*Assigned task:*
Make an exact copy of the records, dropping all pictures.

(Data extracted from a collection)

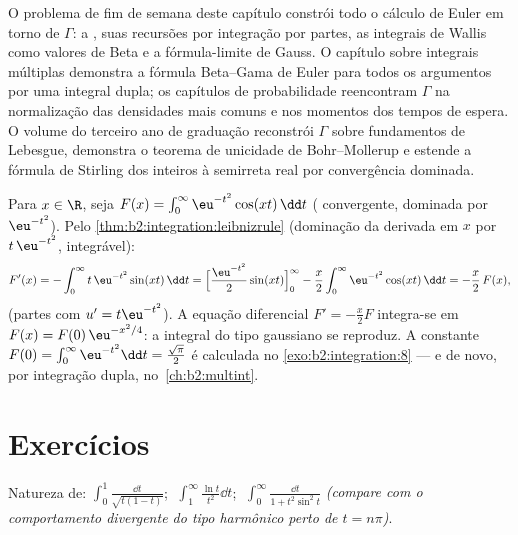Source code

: \begin{remark}
O problema de fim de semana deste capítulo constrói todo o cálculo
de Euler em torno de $\Gamma$: a , suas recursões por
integração por partes, as integrais de Wallis como valores de Beta e a
fórmula-limite de Gauss. O capítulo sobre integrais múltiplas demonstra a
fórmula Beta--Gama de Euler para todos os argumentos por uma integral dupla; os
capítulos de probabilidade reencontram $\Gamma$ na normalização das
densidades mais comuns e nos momentos dos tempos de espera.
O volume do terceiro ano de graduação reconstrói $\Gamma$ sobre fundamentos de Lebesgue,
demonstra o teorema de unicidade de Bohr--Mollerup e estende
a fórmula de Stirling dos inteiros à semirreta real por
convergência dominada.
\end{remark}

\begin{example}\label{ex:b2:integration:laplace}
Para $x \in \R$, seja $F(x) = \int_0^{\infty} \eu^{-t^2}\cos(xt)\,\dd
t$ ( convergente, dominada por $\eu^{-t^2}$). Pelo
\cref{thm:b2:integration:leibnizrule} (dominação da
derivada em $x$ por $t\,\eu^{-t^2}$, integrável):
\[
F'(x) = -\int_0^\infty t\,\eu^{-t^2}\sin(xt)\,\dd t
= \Bigl[\frac{\eu^{-t^2}}{2}\sin(xt)\Bigr]_0^\infty
- \frac x2\int_0^\infty \eu^{-t^2}\cos(xt)\,\dd t
= -\frac x2\,F(x),
\]
(partes com $u' = t\eu^{-t^2}$). A equação diferencial $F' =
-\frac x2 F$ integra-se em $F(x) = F(0)\,\eu^{-x^2/4}$: a
integral do tipo gaussiano se reproduz. A constante $F(0) =
\int_0^\infty \eu^{-t^2}\dd t = \frac{\sqrt\pi}{2}$ é calculada no
\cref{exo:b2:integration:8} --- e de novo, por integração dupla,
no~\cref{ch:b2:multint}.
\end{example}

\section{Exercícios}

\begin{exercise}[$\star$]\label{exo:b2:integration:1}
Natureza de:
$\displaystyle\int_0^1 \frac{\dd t}{\sqrt{t(1-t)}}$;
$\;\displaystyle\int_1^\infty \frac{\ln t}{t^2}\dd t$;
$\;\displaystyle\int_0^\infty \frac{\dd t}{1 + t^2\sin^2 t}$
\emph{(compare com o comportamento divergente do tipo harmônico perto de $t =
n\pi$)}.
\end{exercise}

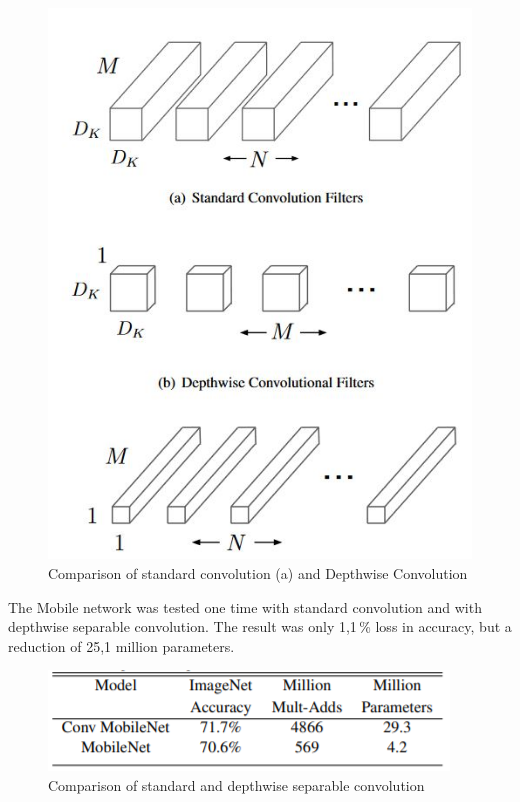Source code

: \begin{figure}[H]
\centering
\includegraphics[scale=0.65]{sources/depthwise_convolution.JPG}
\caption[Comparison standard and depthwise]{Comparison of standard convolution (a) and Depthwise Convolution \cite{tim2,tim3}}
\label{fig:depthwise_convolution}
\end{figure}

\newpage

The Mobile network was tested one time with standard convolution and with depthwise separable convolution. The result was only 1,1\,\% loss in accuracy, but a reduction of 25,1 million parameters. 

\begin{figure}[H]
\centering
\includegraphics{sources/Comparison_Mobilenet.png}
\caption[Comparison standard and separable depthwise]{Comparison of standard and depthwise separable convolution}
\label{fig:depthwise_convolution}
\end{figure}

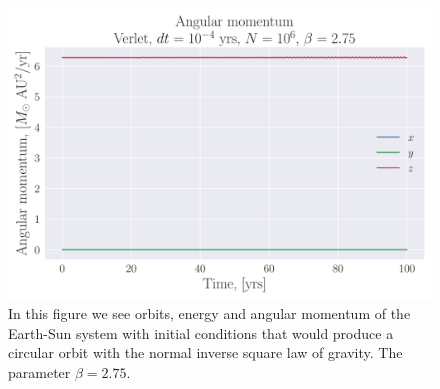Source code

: \documentclass[reprint, english,notitlepage,nofootinbib]{revtex4-1}  %
\begin{document}
\begin{figure}[h]
  \includegraphics[width=\linewidth]{../output/earth_sun_circ-verlet-4-6-2_75_ang_mom.pdf}
	\caption{In this figure we see orbits, energy and angular momentum of the Earth-Sun system with initial conditions that would produce a circular orbit with the normal inverse square law of gravity. The parameter $\beta = 2.75$.}
	\label{fig:earth_sun_circ_beta=2_75}
\end{figure}
\end{document}
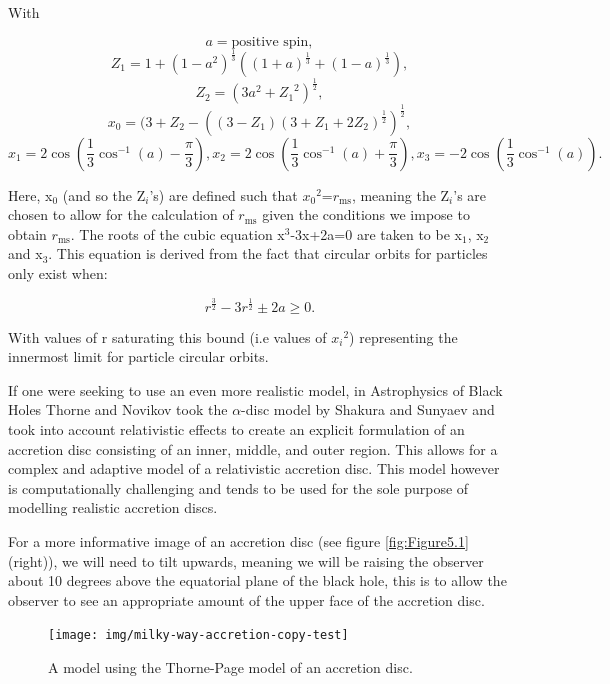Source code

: \documentclass[oneside,openright,frontopenright, singlespacing]{dmathesis}
\begin{document}
\vspace{1em}
	With

	\[a = \mbox{positive spin},\]
	\[Z_1 = 1+(1-a^2)^{\frac{1}{3}}\left((1+a)^{\frac{1}{3}}+(1-a)^{\frac{1}{3}}\right),\]
	\[Z_2 = (3a^2+{Z_1}^2)^{\frac{1}{2}},\]
	\[x_0 = (3+Z_2-\left((3-Z_1)(3+Z_1+2Z_2)^{\frac{1}{2}}\right)^{\frac{1}{2}},\]
	\[x_1 = 2\cos\left(\frac{1}{3}\cos^{-1}(a)-\frac{\pi}{3}\right), x_2 =2\cos\left(\frac{1}{3}\cos^{-1}(a)+\frac{\pi}{3}\right) , x_3 = -2\cos\left(\frac{1}{3}\cos^{-1}(a)\right).\]

	 Here, x$_0$ (and so the Z$_i$'s) are defined such that ${x_0}^2$=$r_{\mbox{ms}}$, meaning the Z$_i$'s are chosen to allow for the calculation of $r_{\mbox{ms}}$ given the conditions we impose to obtain $r_{\mbox{ms}}$. The roots of the cubic equation x$^3$-3x+2a=0 are taken to be x$_1$, x$_2$ and x$_3$. This equation is derived from the fact that circular orbits for particles only exist when:

	\[r^{\frac{3}{2}}-3r^{\frac{1}{2}} \pm 2a \geq 0.\]

	With values of r saturating this bound (i.e values of ${x_i}^2$) representing the innermost limit for particle circular orbits.

\vspace{1em}
	If one were seeking to use an even more realistic model, in Astrophysics of Black Holes\cite{novikov1973astrophyics} Thorne and Novikov took the $\alpha$-disc model by Shakura and Sunyaev\cite{shakura1973black} and took into account relativistic effects to create an explicit formulation of an accretion disc consisting of an inner, middle, and outer region. This allows for a complex and adaptive model of a relativistic accretion disc. This model however is computationally challenging and tends to be used for the sole purpose of modelling realistic accretion discs.

\vspace{1em}
	For a more informative image of an accretion disc (see figure \ref{fig:Figure5.1} (right)), we will need to tilt upwards, meaning we will be raising the observer about 10 degrees above the equatorial plane of the black hole, this is to allow the observer to see an appropriate amount of the upper face of the accretion disc.

\begin{figure}[!ht]
	\centering
	\texttt{[image: img/milky-way-accretion-copy-test]}
	\caption{A model using the Thorne-Page model of an accretion disc.}
	\label{fig:Figure5.3}
\end{figure}
\end{document}
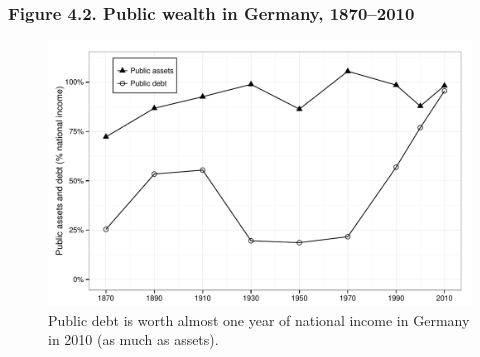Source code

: \documentclass[t]{beamer}\usepackage[]{graphicx}\usepackage[]{color}
\newenvironment{knitrout}{}{} %
\begin{document}
\begin{frame}[label=Figure_4_2]
\frametitle{Figure 4.2. Public wealth in Germany, 1870--2010}
\begin{figure}[t]
\begin{minipage}[b]{\textwidth}
\centering
\begin{knitrout}\footnotesize
{}\color{fgcolor}

{\centering \includegraphics[width=1\linewidth]{figures/bw/Figure_4_2} 

}



\end{knitrout}
\caption{Public debt is worth almost one year of national income in Germany in 2010 (as much as assets).}
\end{minipage}
\end{figure}
\end{frame}
\end{document}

*Written answer:*
Source code

: \begin{remark}
O problema de fim de semana deste capítulo constrói todo o cálculo
de Euler em torno de $\Gamma$: a , suas recursões por
integração por partes, as integrais de Wallis como valores de Beta e a
fórmula-limite de Gauss. O capítulo sobre integrais múltiplas demonstra a
fórmula Beta--Gama de Euler para todos os argumentos por uma integral dupla; os
capítulos de probabilidade reencontram $\Gamma$ na normalização das
densidades mais comuns e nos momentos dos tempos de espera.
O volume do terceiro ano de graduação reconstrói $\Gamma$ sobre fundamentos de Lebesgue,
demonstra o teorema de unicidade de Bohr--Mollerup e estende
a fórmula de Stirling dos inteiros à semirreta real por
convergência dominada.
\end{remark}

\begin{example}\label{ex:b2:integration:laplace}
Para $x \in \R$, seja $F(x) = \int_0^{\infty} \eu^{-t^2}\cos(xt)\,\dd
t$ ( convergente, dominada por $\eu^{-t^2}$). Pelo
\cref{thm:b2:integration:leibnizrule} (dominação da
derivada em $x$ por $t\,\eu^{-t^2}$, integrável):
\[
F'(x) = -\int_0^\infty t\,\eu^{-t^2}\sin(xt)\,\dd t
= \Bigl[\frac{\eu^{-t^2}}{2}\sin(xt)\Bigr]_0^\infty
- \frac x2\int_0^\infty \eu^{-t^2}\cos(xt)\,\dd t
= -\frac x2\,F(x),
\]
(partes com $u' = t\eu^{-t^2}$). A equação diferencial $F' =
-\frac x2 F$ integra-se em $F(x) = F(0)\,\eu^{-x^2/4}$: a
integral do tipo gaussiano se reproduz. A constante $F(0) =
\int_0^\infty \eu^{-t^2}\dd t = \frac{\sqrt\pi}{2}$ é calculada no
\cref{exo:b2:integration:8} --- e de novo, por integração dupla,
no~\cref{ch:b2:multint}.
\end{example}

\section{Exercícios}

\begin{exercise}[$\star$]\label{exo:b2:integration:1}
Natureza de:
$\displaystyle\int_0^1 \frac{\dd t}{\sqrt{t(1-t)}}$;
$\;\displaystyle\int_1^\infty \frac{\ln t}{t^2}\dd t$;
$\;\displaystyle\int_0^\infty \frac{\dd t}{1 + t^2\sin^2 t}$
\emph{(compare com o comportamento divergente do tipo harmônico perto de $t =
n\pi$)}.
\end{exercise}

Source code

: \begin{figure}[H]
\centering
\includegraphics[scale=0.65]{sources/depthwise_convolution.JPG}
\caption[Comparison standard and depthwise]{Comparison of standard convolution (a) and Depthwise Convolution \cite{tim2,tim3}}
\label{fig:depthwise_convolution}
\end{figure}

\newpage

The Mobile network was tested one time with standard convolution and with depthwise separable convolution. The result was only 1,1\,\% loss in accuracy, but a reduction of 25,1 million parameters. 

\begin{figure}[H]
\centering
\includegraphics{sources/Comparison_Mobilenet.png}
\caption[Comparison standard and separable depthwise]{Comparison of standard and depthwise separable convolution}
\label{fig:depthwise_convolution}
\end{figure}

Source code

: \documentclass[reprint, english,notitlepage,nofootinbib]{revtex4-1}  %
\begin{document}
\begin{figure}[h]
  \includegraphics[width=\linewidth]{../output/earth_sun_circ-verlet-4-6-2_75_ang_mom.pdf}
	\caption{In this figure we see orbits, energy and angular momentum of the Earth-Sun system with initial conditions that would produce a circular orbit with the normal inverse square law of gravity. The parameter $\beta = 2.75$.}
	\label{fig:earth_sun_circ_beta=2_75}
\end{figure}
\end{document}
Source code

: \documentclass[oneside,openright,frontopenright, singlespacing]{dmathesis}
\begin{document}
\vspace{1em}
	With

	\[a = \mbox{positive spin},\]
	\[Z_1 = 1+(1-a^2)^{\frac{1}{3}}\left((1+a)^{\frac{1}{3}}+(1-a)^{\frac{1}{3}}\right),\]
	\[Z_2 = (3a^2+{Z_1}^2)^{\frac{1}{2}},\]
	\[x_0 = (3+Z_2-\left((3-Z_1)(3+Z_1+2Z_2)^{\frac{1}{2}}\right)^{\frac{1}{2}},\]
	\[x_1 = 2\cos\left(\frac{1}{3}\cos^{-1}(a)-\frac{\pi}{3}\right), x_2 =2\cos\left(\frac{1}{3}\cos^{-1}(a)+\frac{\pi}{3}\right) , x_3 = -2\cos\left(\frac{1}{3}\cos^{-1}(a)\right).\]

	 Here, x$_0$ (and so the Z$_i$'s) are defined such that ${x_0}^2$=$r_{\mbox{ms}}$, meaning the Z$_i$'s are chosen to allow for the calculation of $r_{\mbox{ms}}$ given the conditions we impose to obtain $r_{\mbox{ms}}$. The roots of the cubic equation x$^3$-3x+2a=0 are taken to be x$_1$, x$_2$ and x$_3$. This equation is derived from the fact that circular orbits for particles only exist when:

	\[r^{\frac{3}{2}}-3r^{\frac{1}{2}} \pm 2a \geq 0.\]

	With values of r saturating this bound (i.e values of ${x_i}^2$) representing the innermost limit for particle circular orbits.

\vspace{1em}
	If one were seeking to use an even more realistic model, in Astrophysics of Black Holes\cite{novikov1973astrophyics} Thorne and Novikov took the $\alpha$-disc model by Shakura and Sunyaev\cite{shakura1973black} and took into account relativistic effects to create an explicit formulation of an accretion disc consisting of an inner, middle, and outer region. This allows for a complex and adaptive model of a relativistic accretion disc. This model however is computationally challenging and tends to be used for the sole purpose of modelling realistic accretion discs.

\vspace{1em}
	For a more informative image of an accretion disc (see figure \ref{fig:Figure5.1} (right)), we will need to tilt upwards, meaning we will be raising the observer about 10 degrees above the equatorial plane of the black hole, this is to allow the observer to see an appropriate amount of the upper face of the accretion disc.

\begin{figure}[!ht]
	\centering
	\texttt{[image: img/milky-way-accretion-copy-test]}
	\caption{A model using the Thorne-Page model of an accretion disc.}
	\label{fig:Figure5.3}
\end{figure}
\end{document}
Source code

: \documentclass[t]{beamer}\usepackage[]{graphicx}\usepackage[]{color}
\newenvironment{knitrout}{}{} %
\begin{document}
\begin{frame}[label=Figure_4_2]
\frametitle{Figure 4.2. Public wealth in Germany, 1870--2010}
\begin{figure}[t]
\begin{minipage}[b]{\textwidth}
\centering
\begin{knitrout}\footnotesize
{}\color{fgcolor}

{\centering \includegraphics[width=1\linewidth]{figures/bw/Figure_4_2} 

}



\end{knitrout}
\caption{Public debt is worth almost one year of national income in Germany in 2010 (as much as assets).}
\end{minipage}
\end{figure}
\end{frame}
\end{document}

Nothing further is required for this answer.